How to complete this task
Find each line below containing the word "label" and copy it.

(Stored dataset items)

== Segment start ==

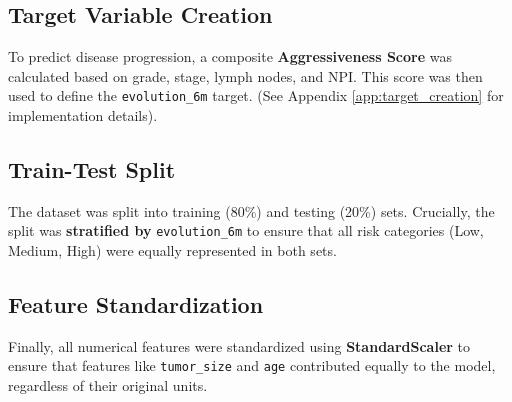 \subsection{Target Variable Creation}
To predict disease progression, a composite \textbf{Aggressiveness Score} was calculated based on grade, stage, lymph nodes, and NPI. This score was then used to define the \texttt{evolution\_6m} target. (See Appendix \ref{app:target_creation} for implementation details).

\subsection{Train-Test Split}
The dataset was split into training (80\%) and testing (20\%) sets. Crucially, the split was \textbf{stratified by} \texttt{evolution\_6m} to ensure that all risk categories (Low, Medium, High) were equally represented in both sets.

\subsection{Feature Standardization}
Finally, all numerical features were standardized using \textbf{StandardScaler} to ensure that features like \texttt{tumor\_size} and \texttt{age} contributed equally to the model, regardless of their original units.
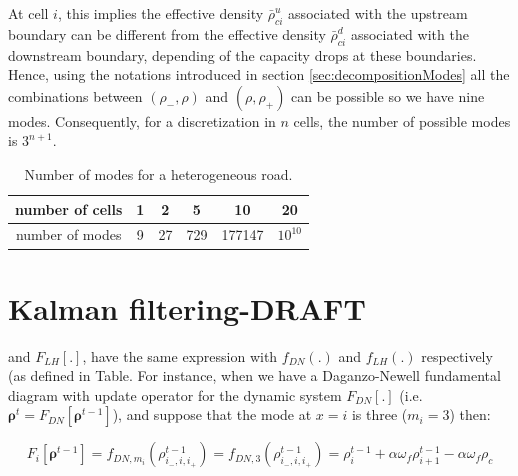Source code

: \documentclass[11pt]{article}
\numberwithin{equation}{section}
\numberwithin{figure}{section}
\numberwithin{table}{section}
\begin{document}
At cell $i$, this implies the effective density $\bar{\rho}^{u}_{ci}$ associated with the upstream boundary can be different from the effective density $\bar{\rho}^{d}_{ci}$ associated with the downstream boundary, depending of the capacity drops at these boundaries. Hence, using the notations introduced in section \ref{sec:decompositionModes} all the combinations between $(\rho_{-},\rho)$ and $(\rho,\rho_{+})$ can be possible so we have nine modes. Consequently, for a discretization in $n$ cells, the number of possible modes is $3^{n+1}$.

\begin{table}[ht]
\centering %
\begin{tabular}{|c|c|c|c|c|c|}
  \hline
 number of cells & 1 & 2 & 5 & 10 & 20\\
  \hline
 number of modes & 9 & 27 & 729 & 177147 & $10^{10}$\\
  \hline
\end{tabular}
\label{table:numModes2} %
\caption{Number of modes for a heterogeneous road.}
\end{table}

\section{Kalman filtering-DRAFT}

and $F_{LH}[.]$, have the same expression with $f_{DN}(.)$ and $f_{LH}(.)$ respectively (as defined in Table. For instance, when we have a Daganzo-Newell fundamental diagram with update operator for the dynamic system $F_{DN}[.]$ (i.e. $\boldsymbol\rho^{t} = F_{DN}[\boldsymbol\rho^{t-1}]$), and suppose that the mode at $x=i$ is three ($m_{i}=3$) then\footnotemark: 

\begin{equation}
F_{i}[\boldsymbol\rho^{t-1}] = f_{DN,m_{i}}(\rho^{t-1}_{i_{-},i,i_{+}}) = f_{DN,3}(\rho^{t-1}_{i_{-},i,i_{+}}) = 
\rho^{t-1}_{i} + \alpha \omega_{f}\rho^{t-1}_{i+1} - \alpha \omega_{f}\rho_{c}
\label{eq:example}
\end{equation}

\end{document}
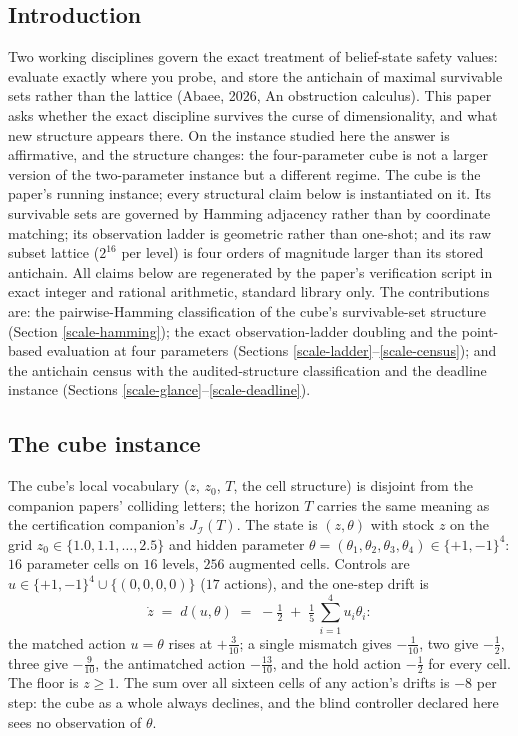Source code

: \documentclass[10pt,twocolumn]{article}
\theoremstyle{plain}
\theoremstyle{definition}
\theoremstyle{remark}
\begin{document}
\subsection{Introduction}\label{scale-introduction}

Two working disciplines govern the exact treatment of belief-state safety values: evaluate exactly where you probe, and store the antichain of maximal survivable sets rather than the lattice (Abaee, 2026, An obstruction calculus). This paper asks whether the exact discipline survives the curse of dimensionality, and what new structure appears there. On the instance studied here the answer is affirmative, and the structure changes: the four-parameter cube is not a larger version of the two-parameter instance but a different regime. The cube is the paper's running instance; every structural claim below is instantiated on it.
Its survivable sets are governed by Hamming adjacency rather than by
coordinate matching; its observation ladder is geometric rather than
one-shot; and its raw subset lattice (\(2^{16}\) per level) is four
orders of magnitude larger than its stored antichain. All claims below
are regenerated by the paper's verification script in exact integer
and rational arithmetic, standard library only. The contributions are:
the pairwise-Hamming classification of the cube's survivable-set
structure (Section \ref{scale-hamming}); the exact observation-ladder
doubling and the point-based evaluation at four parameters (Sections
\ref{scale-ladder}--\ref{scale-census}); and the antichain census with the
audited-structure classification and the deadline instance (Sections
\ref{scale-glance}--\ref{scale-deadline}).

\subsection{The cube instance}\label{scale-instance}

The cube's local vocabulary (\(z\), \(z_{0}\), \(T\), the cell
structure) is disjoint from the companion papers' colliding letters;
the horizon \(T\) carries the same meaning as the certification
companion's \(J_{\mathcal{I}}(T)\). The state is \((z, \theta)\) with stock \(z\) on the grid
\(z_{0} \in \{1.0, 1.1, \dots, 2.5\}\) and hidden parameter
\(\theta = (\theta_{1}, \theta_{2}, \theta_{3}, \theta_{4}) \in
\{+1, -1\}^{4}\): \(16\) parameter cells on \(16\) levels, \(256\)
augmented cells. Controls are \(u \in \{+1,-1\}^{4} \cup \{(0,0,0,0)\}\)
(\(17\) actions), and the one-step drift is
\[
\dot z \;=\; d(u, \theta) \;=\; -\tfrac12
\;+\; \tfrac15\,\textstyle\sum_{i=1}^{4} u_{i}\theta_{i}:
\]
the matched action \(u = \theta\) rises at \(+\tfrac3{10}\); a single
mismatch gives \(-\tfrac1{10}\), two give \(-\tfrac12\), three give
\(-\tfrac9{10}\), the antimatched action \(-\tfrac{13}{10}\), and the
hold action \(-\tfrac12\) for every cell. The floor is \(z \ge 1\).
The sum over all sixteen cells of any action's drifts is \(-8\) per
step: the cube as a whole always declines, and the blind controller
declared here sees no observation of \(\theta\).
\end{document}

== Segment end ==
== Segment start ==

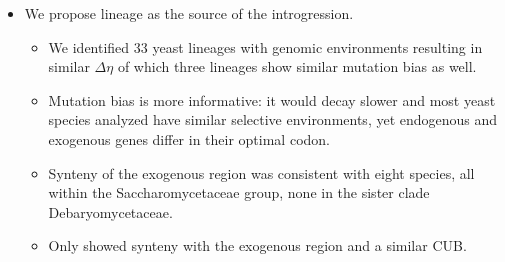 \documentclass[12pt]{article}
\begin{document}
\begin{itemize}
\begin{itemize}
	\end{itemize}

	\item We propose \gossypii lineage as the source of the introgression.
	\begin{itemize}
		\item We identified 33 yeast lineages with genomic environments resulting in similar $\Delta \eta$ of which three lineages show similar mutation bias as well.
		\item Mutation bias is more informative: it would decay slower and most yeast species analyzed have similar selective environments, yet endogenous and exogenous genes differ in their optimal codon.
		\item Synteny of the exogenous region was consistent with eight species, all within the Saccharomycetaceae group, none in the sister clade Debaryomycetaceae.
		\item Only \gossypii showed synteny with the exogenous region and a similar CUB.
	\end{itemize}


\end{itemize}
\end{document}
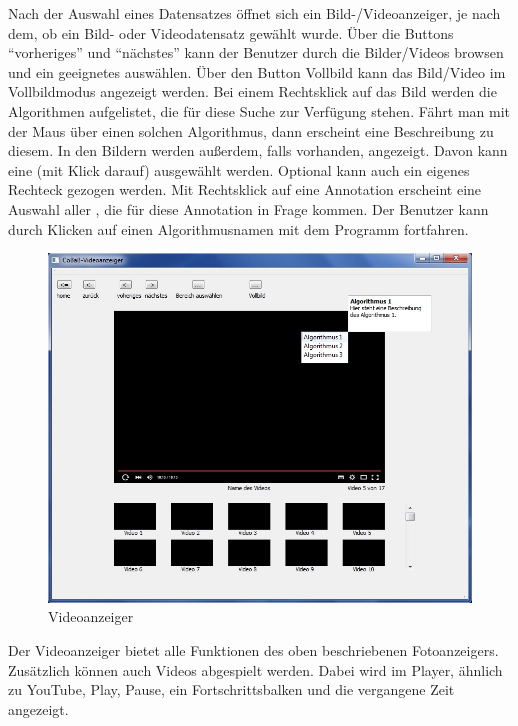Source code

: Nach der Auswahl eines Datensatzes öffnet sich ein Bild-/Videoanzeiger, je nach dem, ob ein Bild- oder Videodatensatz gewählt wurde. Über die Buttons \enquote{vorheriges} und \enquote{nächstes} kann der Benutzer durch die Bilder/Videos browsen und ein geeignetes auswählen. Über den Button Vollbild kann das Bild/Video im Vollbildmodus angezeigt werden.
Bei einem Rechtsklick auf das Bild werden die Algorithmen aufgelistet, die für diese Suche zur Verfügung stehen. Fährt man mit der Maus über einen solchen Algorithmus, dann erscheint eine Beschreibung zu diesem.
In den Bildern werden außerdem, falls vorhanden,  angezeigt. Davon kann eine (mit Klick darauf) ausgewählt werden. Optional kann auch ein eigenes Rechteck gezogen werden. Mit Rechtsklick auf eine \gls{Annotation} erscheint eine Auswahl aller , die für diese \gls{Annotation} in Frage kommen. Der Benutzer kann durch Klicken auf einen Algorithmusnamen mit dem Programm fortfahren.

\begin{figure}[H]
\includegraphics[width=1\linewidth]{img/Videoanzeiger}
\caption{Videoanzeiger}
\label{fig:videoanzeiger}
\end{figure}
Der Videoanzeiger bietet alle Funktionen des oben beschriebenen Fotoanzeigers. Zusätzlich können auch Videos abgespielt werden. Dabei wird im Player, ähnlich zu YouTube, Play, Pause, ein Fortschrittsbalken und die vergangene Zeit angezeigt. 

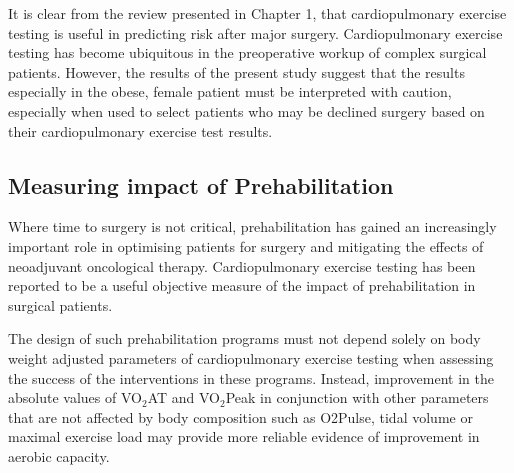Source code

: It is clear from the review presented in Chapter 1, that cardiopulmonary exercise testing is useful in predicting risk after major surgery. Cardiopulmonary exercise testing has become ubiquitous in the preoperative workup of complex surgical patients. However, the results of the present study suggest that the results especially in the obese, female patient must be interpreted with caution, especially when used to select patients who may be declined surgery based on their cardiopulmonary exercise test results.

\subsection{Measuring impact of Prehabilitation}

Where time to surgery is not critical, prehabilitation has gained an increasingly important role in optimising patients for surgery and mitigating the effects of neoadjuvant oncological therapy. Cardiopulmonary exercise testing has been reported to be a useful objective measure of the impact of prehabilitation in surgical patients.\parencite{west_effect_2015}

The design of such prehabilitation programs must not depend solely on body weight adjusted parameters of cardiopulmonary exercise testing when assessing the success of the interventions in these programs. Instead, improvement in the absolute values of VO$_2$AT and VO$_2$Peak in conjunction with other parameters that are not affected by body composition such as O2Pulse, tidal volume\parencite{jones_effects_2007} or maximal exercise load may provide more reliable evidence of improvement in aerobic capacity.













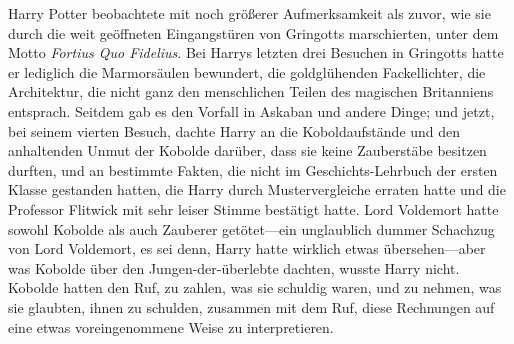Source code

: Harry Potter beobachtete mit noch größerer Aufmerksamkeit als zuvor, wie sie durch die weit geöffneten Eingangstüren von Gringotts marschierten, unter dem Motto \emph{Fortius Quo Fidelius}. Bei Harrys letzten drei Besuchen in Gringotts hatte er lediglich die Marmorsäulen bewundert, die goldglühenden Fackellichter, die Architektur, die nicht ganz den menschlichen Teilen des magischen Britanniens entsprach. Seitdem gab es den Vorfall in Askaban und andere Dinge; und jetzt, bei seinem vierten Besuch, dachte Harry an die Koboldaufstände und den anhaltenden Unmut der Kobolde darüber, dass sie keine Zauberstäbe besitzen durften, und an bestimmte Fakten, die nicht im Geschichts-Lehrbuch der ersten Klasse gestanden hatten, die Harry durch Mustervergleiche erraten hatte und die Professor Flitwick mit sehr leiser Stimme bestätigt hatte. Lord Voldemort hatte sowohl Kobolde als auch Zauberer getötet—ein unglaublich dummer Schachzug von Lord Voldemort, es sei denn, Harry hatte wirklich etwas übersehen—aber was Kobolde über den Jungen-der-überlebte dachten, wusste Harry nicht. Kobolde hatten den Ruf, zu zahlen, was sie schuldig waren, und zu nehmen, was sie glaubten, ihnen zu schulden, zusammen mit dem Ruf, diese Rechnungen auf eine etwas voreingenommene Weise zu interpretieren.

== Segment end ==
== Segment start ==

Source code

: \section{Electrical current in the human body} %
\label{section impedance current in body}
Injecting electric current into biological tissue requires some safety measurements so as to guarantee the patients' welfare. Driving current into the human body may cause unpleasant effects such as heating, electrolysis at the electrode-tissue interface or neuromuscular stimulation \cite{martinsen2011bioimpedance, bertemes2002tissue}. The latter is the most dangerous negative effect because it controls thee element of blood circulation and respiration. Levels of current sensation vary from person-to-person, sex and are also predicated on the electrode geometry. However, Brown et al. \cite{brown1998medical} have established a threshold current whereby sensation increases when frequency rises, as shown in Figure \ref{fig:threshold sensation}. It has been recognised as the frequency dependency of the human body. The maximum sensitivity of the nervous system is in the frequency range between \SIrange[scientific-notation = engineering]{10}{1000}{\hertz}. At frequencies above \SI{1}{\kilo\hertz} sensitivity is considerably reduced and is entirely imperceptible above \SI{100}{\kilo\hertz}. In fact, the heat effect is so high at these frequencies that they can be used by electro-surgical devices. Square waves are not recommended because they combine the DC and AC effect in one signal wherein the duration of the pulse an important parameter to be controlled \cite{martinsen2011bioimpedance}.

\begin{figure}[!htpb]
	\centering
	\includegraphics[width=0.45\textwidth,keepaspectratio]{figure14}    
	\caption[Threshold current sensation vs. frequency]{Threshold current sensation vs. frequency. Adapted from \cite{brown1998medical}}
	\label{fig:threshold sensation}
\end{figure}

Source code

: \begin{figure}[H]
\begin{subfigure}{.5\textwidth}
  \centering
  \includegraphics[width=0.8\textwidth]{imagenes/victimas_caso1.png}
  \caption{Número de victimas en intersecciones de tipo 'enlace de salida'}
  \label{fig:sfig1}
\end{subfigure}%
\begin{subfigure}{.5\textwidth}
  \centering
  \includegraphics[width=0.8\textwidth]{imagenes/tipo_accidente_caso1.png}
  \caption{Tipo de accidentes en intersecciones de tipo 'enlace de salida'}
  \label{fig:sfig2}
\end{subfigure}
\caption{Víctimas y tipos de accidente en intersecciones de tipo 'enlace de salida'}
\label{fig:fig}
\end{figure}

== Segment end ==

Result
\label{table:numModes2} %
\label{eq:example}
\subsection{Introduction}\label{scale-introduction}
\subsection{The cube instance}\label{scale-instance}
\label{fig:videoanzeiger}
\label{section impedance current in body}
	\label{fig:threshold sensation}
  \label{fig:sfig1}
  \label{fig:sfig2}
\label{fig:fig}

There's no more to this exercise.